Scan the records for "when". Show the matching lines.

*** Begin section ***

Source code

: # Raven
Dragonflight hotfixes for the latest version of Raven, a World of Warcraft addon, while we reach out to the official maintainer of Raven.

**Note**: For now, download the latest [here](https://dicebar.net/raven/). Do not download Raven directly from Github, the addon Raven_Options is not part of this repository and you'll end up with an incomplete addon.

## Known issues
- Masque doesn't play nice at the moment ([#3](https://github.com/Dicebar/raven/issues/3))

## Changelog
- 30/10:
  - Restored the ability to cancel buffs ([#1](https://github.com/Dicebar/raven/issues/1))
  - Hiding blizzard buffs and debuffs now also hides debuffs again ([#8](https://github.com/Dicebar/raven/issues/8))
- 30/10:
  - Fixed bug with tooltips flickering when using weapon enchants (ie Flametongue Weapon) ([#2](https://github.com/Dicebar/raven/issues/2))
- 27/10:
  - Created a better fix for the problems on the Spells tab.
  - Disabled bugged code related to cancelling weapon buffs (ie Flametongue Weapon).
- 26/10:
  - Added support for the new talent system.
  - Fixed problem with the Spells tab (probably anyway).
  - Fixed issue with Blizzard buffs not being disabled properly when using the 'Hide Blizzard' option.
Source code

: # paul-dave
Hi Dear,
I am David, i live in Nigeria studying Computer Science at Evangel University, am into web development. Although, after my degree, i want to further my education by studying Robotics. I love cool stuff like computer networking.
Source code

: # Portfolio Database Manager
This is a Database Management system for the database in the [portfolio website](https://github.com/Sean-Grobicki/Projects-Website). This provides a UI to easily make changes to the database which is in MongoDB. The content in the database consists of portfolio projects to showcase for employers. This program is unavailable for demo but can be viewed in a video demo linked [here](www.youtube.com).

*** End section ***

◆ **Solution to this problem**:
  - Fixed bug with tooltips flickering when using weapon enchants (ie Flametongue Weapon) ([#2](https://github.com/Dicebar/raven/issues/2))
  - Fixed issue with Blizzard buffs not being disabled properly when using the 'Hide Blizzard' option.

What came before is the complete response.